- Task directions:
Your task is to set down the records below again, exactly.

[Saved data entries]
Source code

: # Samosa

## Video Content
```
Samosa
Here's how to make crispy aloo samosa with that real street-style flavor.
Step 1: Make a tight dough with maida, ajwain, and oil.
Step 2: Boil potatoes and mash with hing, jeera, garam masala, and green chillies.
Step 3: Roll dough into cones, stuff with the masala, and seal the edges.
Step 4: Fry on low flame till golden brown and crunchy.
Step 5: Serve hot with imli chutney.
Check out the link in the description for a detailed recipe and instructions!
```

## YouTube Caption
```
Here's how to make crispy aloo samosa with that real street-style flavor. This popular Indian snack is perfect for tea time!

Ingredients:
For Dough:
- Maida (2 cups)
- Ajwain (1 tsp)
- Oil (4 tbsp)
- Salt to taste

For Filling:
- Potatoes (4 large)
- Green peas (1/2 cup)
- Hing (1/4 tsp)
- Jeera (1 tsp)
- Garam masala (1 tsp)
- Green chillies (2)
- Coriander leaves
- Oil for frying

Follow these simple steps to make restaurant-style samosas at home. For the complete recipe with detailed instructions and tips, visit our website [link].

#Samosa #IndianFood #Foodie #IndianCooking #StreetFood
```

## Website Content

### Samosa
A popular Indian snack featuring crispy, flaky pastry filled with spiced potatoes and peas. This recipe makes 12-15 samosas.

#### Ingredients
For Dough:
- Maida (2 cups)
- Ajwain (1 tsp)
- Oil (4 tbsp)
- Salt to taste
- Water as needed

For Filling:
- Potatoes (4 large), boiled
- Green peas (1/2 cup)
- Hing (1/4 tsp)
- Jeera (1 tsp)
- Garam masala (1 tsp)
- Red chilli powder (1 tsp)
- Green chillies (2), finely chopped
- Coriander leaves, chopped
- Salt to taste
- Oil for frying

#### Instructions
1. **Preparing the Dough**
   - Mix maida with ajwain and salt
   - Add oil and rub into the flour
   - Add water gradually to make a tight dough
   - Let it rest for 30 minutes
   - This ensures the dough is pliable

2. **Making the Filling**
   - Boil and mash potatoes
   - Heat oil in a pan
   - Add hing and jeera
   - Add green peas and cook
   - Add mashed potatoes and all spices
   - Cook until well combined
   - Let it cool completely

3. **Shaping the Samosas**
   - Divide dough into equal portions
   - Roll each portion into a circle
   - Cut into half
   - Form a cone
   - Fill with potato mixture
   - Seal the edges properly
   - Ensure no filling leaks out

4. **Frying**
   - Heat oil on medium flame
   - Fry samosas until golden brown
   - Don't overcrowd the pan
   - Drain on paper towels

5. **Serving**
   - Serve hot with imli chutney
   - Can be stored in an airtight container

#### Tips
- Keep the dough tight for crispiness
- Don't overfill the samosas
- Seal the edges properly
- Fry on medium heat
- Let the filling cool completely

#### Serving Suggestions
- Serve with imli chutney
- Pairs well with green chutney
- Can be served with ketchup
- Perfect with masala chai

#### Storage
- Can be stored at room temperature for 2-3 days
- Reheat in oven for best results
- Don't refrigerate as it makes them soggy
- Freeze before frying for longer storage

- Completed exercise:
Source code

: # Samosa

## Video Content
```
Samosa
Here's how to make crispy aloo samosa with that real street-style flavor.
Step 1: Make a tight dough with maida, ajwain, and oil.
Step 2: Boil potatoes and mash with hing, jeera, garam masala, and green chillies.
Step 3: Roll dough into cones, stuff with the masala, and seal the edges.
Step 4: Fry on low flame till golden brown and crunchy.
Step 5: Serve hot with imli chutney.
Check out the link in the description for a detailed recipe and instructions!
```

## YouTube Caption
```
Here's how to make crispy aloo samosa with that real street-style flavor. This popular Indian snack is perfect for tea time!

Ingredients:
For Dough:
- Maida (2 cups)
- Ajwain (1 tsp)
- Oil (4 tbsp)
- Salt to taste

For Filling:
- Potatoes (4 large)
- Green peas (1/2 cup)
- Hing (1/4 tsp)
- Jeera (1 tsp)
- Garam masala (1 tsp)
- Green chillies (2)
- Coriander leaves
- Oil for frying

Follow these simple steps to make restaurant-style samosas at home. For the complete recipe with detailed instructions and tips, visit our website [link].

#Samosa #IndianFood #Foodie #IndianCooking #StreetFood
```

## Website Content

### Samosa
A popular Indian snack featuring crispy, flaky pastry filled with spiced potatoes and peas. This recipe makes 12-15 samosas.

#### Ingredients
For Dough:
- Maida (2 cups)
- Ajwain (1 tsp)
- Oil (4 tbsp)
- Salt to taste
- Water as needed

For Filling:
- Potatoes (4 large), boiled
- Green peas (1/2 cup)
- Hing (1/4 tsp)
- Jeera (1 tsp)
- Garam masala (1 tsp)
- Red chilli powder (1 tsp)
- Green chillies (2), finely chopped
- Coriander leaves, chopped
- Salt to taste
- Oil for frying

#### Instructions
1. **Preparing the Dough**
   - Mix maida with ajwain and salt
   - Add oil and rub into the flour
   - Add water gradually to make a tight dough
   - Let it rest for 30 minutes
   - This ensures the dough is pliable

2. **Making the Filling**
   - Boil and mash potatoes
   - Heat oil in a pan
   - Add hing and jeera
   - Add green peas and cook
   - Add mashed potatoes and all spices
   - Cook until well combined
   - Let it cool completely

3. **Shaping the Samosas**
   - Divide dough into equal portions
   - Roll each portion into a circle
   - Cut into half
   - Form a cone
   - Fill with potato mixture
   - Seal the edges properly
   - Ensure no filling leaks out

4. **Frying**
   - Heat oil on medium flame
   - Fry samosas until golden brown
   - Don't overcrowd the pan
   - Drain on paper towels

5. **Serving**
   - Serve hot with imli chutney
   - Can be stored in an airtight container

#### Tips
- Keep the dough tight for crispiness
- Don't overfill the samosas
- Seal the edges properly
- Fry on medium heat
- Let the filling cool completely

#### Serving Suggestions
- Serve with imli chutney
- Pairs well with green chutney
- Can be served with ketchup
- Perfect with masala chai

#### Storage
- Can be stored at room temperature for 2-3 days
- Reheat in oven for best results
- Don't refrigerate as it makes them soggy
- Freeze before frying for longer storage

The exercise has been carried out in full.